Meet SmartJane!

A couple of weeks ago, we announced SmartJane™— the world’s first doctor-ordered, sequencing-based, at-home vaginal health test.

SmartJane is the first test to combine human papillomavirus (HPV) genotyping, sexually transmitted infection (STI) testing, and microbial risk factors for common conditions like bacterial vaginosis and aerobic vaginitis. The test can also be used by trans and non-binary individuals who need to care for their vaginal health.

NOTE: The test is not intended to replace traditional Pap smears or well-woman visits and does not diagnose or treat any disease. SmartJane is only available with a valid lab test order from a healthcare provider. uBiome can work with your doctor or connect you with an independent external clinical care coordination network to review your test request.

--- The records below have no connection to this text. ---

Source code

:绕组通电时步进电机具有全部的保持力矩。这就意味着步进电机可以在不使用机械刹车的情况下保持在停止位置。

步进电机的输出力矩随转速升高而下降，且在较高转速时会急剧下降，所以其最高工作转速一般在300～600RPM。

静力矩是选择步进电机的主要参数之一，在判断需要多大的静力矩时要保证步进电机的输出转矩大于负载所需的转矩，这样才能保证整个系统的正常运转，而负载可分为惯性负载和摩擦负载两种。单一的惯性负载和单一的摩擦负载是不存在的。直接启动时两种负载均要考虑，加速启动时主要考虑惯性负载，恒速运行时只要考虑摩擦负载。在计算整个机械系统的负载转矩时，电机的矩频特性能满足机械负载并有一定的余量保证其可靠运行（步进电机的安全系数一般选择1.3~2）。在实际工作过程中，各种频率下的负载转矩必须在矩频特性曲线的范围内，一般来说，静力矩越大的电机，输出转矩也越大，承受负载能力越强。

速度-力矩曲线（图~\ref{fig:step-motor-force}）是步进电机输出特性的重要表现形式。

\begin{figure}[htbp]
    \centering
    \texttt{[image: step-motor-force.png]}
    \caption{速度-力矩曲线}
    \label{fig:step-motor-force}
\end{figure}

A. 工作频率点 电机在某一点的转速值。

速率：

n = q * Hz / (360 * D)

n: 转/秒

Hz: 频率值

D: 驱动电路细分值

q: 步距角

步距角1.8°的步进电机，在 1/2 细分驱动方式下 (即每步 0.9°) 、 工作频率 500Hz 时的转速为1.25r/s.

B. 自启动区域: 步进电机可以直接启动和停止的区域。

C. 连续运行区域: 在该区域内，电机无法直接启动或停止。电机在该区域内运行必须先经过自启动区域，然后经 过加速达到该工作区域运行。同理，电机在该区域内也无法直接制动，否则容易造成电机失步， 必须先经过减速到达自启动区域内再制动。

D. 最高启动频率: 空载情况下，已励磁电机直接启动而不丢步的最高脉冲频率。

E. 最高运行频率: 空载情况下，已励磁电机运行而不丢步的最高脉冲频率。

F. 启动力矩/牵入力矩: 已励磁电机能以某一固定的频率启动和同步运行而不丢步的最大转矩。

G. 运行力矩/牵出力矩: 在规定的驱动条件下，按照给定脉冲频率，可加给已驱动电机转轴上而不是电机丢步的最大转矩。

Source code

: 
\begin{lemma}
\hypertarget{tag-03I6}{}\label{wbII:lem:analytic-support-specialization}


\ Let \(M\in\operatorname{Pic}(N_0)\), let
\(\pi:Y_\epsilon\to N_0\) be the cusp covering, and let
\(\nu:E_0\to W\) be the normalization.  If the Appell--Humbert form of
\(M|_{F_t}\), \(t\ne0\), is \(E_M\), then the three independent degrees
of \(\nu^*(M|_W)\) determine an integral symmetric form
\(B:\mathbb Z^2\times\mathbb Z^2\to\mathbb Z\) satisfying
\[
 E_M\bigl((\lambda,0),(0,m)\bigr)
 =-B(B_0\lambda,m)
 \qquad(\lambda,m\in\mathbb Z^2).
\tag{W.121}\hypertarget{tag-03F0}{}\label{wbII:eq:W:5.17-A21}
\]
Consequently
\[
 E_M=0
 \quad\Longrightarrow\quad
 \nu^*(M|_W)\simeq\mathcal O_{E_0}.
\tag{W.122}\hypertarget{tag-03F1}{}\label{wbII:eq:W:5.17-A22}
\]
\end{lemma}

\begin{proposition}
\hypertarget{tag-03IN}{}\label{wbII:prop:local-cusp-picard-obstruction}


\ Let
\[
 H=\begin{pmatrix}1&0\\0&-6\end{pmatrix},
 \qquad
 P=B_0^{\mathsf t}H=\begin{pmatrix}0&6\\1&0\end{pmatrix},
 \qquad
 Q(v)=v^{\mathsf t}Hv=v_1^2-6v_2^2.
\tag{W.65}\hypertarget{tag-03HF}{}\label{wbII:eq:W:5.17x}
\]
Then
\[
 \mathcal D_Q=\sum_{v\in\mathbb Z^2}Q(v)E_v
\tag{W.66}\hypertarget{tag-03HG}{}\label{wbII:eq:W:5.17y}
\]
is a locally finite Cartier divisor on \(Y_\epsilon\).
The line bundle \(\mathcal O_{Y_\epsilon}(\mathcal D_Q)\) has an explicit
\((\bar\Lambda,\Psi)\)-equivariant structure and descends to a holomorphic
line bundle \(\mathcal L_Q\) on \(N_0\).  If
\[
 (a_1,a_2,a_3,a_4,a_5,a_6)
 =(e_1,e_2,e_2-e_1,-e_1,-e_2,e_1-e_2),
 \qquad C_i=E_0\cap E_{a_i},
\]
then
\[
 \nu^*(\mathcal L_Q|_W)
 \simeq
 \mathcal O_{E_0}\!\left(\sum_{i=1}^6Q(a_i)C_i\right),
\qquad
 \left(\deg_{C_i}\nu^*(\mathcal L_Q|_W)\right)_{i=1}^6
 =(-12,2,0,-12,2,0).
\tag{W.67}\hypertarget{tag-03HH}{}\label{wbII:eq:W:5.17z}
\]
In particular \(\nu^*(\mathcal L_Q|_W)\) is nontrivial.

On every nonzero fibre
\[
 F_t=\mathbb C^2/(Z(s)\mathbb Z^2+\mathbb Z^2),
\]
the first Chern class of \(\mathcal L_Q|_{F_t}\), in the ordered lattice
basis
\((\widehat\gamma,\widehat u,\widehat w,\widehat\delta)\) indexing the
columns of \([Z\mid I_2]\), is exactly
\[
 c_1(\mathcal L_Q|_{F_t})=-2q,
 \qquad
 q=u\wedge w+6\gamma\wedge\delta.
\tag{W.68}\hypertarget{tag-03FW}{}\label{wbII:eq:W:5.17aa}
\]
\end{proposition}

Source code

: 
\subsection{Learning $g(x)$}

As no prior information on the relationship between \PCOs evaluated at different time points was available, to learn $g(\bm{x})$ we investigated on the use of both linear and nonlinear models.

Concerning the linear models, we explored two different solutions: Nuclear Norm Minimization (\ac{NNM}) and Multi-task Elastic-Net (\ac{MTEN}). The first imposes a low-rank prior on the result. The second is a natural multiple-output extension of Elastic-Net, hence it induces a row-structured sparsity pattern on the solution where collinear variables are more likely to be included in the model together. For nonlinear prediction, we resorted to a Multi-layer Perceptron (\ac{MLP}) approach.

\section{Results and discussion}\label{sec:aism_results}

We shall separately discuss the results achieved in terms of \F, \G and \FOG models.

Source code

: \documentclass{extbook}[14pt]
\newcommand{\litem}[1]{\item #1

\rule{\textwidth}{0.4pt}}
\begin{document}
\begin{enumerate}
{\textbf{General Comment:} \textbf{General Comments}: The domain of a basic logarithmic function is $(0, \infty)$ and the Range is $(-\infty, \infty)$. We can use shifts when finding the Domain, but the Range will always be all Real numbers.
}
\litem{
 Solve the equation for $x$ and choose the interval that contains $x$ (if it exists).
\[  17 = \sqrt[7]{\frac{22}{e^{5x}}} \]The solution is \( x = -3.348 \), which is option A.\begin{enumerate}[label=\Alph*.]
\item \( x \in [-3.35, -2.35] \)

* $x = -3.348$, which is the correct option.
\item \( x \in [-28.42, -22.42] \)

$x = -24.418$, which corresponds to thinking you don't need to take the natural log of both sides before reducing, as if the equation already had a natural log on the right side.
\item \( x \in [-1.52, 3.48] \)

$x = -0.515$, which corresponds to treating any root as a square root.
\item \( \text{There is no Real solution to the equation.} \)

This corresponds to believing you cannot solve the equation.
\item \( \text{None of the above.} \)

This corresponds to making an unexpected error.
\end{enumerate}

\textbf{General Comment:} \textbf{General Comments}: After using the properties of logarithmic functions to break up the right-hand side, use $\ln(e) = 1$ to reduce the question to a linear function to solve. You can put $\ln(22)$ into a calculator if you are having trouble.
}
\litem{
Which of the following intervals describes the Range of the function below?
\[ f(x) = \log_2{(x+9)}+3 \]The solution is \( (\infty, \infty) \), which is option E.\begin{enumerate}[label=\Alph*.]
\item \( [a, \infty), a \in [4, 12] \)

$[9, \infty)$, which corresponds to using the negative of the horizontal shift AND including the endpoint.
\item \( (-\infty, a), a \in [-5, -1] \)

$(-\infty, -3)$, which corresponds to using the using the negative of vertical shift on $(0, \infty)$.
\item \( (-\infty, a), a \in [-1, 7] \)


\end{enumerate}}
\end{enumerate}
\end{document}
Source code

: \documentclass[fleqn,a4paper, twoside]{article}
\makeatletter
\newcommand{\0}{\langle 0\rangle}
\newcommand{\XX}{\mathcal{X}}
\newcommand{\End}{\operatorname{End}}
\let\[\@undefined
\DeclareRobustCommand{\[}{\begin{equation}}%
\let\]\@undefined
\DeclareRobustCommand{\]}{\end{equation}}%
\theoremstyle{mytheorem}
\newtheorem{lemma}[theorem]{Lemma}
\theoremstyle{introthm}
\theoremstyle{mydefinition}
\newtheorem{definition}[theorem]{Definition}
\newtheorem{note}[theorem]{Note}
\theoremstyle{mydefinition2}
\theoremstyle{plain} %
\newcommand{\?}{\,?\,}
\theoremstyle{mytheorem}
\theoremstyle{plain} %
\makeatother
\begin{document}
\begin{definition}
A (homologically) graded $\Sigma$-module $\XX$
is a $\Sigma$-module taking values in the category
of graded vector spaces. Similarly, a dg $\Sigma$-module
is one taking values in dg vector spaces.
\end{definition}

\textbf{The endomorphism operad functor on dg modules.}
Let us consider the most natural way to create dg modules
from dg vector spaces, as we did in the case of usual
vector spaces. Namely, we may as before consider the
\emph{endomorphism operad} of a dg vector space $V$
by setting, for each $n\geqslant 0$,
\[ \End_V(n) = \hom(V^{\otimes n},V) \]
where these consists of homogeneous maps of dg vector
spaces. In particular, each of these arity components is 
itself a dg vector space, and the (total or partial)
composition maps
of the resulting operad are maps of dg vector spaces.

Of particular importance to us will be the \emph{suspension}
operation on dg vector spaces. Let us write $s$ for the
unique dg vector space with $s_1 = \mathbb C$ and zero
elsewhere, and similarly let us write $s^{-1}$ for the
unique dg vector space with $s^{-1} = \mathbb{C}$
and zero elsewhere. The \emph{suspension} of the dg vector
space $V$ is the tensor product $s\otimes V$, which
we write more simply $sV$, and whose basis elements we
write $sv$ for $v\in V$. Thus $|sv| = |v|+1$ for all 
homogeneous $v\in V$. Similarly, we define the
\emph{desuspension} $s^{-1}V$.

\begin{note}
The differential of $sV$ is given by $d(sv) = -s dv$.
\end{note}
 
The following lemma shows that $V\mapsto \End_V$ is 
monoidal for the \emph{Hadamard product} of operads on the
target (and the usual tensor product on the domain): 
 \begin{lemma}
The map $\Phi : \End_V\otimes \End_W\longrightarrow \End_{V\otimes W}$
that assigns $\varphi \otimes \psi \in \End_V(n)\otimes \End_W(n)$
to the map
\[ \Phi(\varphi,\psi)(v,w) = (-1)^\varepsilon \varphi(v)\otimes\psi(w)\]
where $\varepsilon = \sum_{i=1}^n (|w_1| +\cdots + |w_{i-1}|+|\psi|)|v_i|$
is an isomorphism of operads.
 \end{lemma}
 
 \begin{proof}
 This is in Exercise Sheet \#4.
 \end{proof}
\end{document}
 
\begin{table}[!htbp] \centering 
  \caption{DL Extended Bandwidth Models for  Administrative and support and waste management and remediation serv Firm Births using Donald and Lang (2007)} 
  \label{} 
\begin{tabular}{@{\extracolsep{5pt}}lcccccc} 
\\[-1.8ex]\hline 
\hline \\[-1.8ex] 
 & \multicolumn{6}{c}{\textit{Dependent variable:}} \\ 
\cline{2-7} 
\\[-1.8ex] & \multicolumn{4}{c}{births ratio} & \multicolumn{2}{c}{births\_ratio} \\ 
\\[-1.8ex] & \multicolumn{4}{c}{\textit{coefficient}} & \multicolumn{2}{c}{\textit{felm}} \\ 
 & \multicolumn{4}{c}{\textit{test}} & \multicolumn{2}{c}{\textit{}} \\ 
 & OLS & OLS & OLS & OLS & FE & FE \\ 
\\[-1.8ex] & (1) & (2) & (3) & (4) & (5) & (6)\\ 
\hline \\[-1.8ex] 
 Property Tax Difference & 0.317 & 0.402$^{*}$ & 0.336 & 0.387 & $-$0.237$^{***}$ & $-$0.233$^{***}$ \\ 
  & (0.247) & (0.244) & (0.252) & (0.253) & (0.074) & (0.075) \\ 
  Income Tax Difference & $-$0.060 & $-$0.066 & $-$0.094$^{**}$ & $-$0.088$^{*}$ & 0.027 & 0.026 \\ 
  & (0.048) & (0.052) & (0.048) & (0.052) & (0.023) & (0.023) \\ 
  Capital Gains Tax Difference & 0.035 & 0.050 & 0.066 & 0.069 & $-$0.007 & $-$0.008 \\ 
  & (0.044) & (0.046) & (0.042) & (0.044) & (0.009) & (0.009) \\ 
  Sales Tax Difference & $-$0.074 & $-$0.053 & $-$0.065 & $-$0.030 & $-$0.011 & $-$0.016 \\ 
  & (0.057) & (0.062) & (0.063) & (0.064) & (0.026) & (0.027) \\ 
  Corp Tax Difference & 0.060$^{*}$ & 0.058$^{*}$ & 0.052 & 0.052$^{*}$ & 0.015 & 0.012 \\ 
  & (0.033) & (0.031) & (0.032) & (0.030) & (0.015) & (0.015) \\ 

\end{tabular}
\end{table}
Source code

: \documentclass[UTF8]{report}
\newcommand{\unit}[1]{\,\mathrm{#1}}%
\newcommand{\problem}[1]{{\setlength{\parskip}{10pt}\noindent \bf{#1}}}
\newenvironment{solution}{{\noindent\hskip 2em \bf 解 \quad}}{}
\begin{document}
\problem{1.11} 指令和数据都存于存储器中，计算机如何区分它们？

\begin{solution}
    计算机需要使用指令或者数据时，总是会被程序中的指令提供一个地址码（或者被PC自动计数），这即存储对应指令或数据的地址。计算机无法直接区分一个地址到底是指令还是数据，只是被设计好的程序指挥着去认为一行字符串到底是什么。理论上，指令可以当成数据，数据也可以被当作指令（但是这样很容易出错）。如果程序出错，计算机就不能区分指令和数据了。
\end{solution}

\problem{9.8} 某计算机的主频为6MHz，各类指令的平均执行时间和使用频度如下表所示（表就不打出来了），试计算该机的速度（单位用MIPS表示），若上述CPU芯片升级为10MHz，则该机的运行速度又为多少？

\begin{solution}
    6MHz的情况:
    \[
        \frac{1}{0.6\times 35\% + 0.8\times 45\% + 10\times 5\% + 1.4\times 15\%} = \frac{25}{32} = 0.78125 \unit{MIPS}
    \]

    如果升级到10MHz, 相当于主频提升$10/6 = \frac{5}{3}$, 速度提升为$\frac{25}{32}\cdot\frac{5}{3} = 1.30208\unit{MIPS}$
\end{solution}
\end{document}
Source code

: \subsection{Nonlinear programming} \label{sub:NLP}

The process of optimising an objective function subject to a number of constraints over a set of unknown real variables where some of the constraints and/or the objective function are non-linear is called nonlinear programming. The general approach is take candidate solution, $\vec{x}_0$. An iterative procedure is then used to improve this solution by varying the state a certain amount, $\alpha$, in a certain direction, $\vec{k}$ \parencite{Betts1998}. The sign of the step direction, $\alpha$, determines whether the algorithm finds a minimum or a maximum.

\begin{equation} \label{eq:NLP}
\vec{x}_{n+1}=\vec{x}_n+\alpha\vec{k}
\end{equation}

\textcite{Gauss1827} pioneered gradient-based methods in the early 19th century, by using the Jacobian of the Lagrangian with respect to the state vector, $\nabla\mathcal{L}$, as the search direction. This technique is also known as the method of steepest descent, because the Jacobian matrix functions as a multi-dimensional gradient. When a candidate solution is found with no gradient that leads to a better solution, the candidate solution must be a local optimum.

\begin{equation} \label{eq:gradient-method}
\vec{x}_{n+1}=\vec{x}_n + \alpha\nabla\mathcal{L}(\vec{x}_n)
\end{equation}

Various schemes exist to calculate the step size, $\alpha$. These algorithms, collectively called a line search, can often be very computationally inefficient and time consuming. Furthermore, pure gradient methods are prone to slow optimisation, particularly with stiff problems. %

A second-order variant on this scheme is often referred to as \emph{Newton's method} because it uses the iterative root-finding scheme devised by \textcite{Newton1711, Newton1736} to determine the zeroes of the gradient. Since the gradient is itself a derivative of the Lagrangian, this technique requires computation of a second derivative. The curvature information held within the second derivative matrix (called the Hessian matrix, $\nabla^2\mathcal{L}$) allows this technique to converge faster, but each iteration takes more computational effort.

Why did we make SmartJane?

Women’s health is important. We think it’s silly to even ask this question — why shouldn’t we make a test that will help women take better care of their health? Dozens of female scientists, engineers, and laboratory staff on our team (and some men too) have worked hard to make a product that would help women (and others with vaginas) to work with their doctors to better screen for HPV, STIs, and vaginal flora implicated in bacterial vaginosis and other conditions.

What’s new in SmartJane?

SmartJane can tell doctors and patients which type of HPV strain they have (genotyping), and how the microbiome interacts with HPV to increase or decrease risk. SmartJane tests for 14 high-risk HPV types which are associated with cervical cancer, squamous intraepithelial lesions, and cervicitis. SmartJane also tests for 5 low-risk HPV strains.

In a combined approach, SmartJane tests for four STIs as well as HPV and vaginal flora balance: Chlamydia trachomatis (chlamydia), Neisseria gonorrhoeae (gonorrhea), Treponema pallidum (syphilis) and Mycoplasma genitalium. Mycoplasma genitalium is a common STI that can be a cause of unexplained infertility. This bacterium has been recently implicated in cervicitis, pelvic inflammatory disease, and infertility in women. Mycoplasma genitalium was recently found to have a prevalence at least as high as that of Chlamydia trachomatis and Neisseria gonorrhoeae, but has not been included in standard STI tests, until now with SmartJane.

SmartJane includes testing for risk factors for ten conditions:

Vaginal conditions

Bacterial vaginosis
Aerobic vaginitis
Sexually transmitted infections

HPV and associated conditions

HPV infection
Cervical cancer
Squamous intraepithelial lesions
Genital warts

Other

Cervicitis
Idiopathic infertility
Pelvic Inflammatory Disease

Why self-sampling?

Self-sampling is common in most of the developed world. We’ve done a review of global self-sampling protocols (here in pre-print), and have found some really interesting facts:

How do I SmartJane?

Patients can request the test from your regular doctor or OB/GYN, or from an external clinical care coordination network through our website. Once the doctor order is placed, we’ll send you a kit.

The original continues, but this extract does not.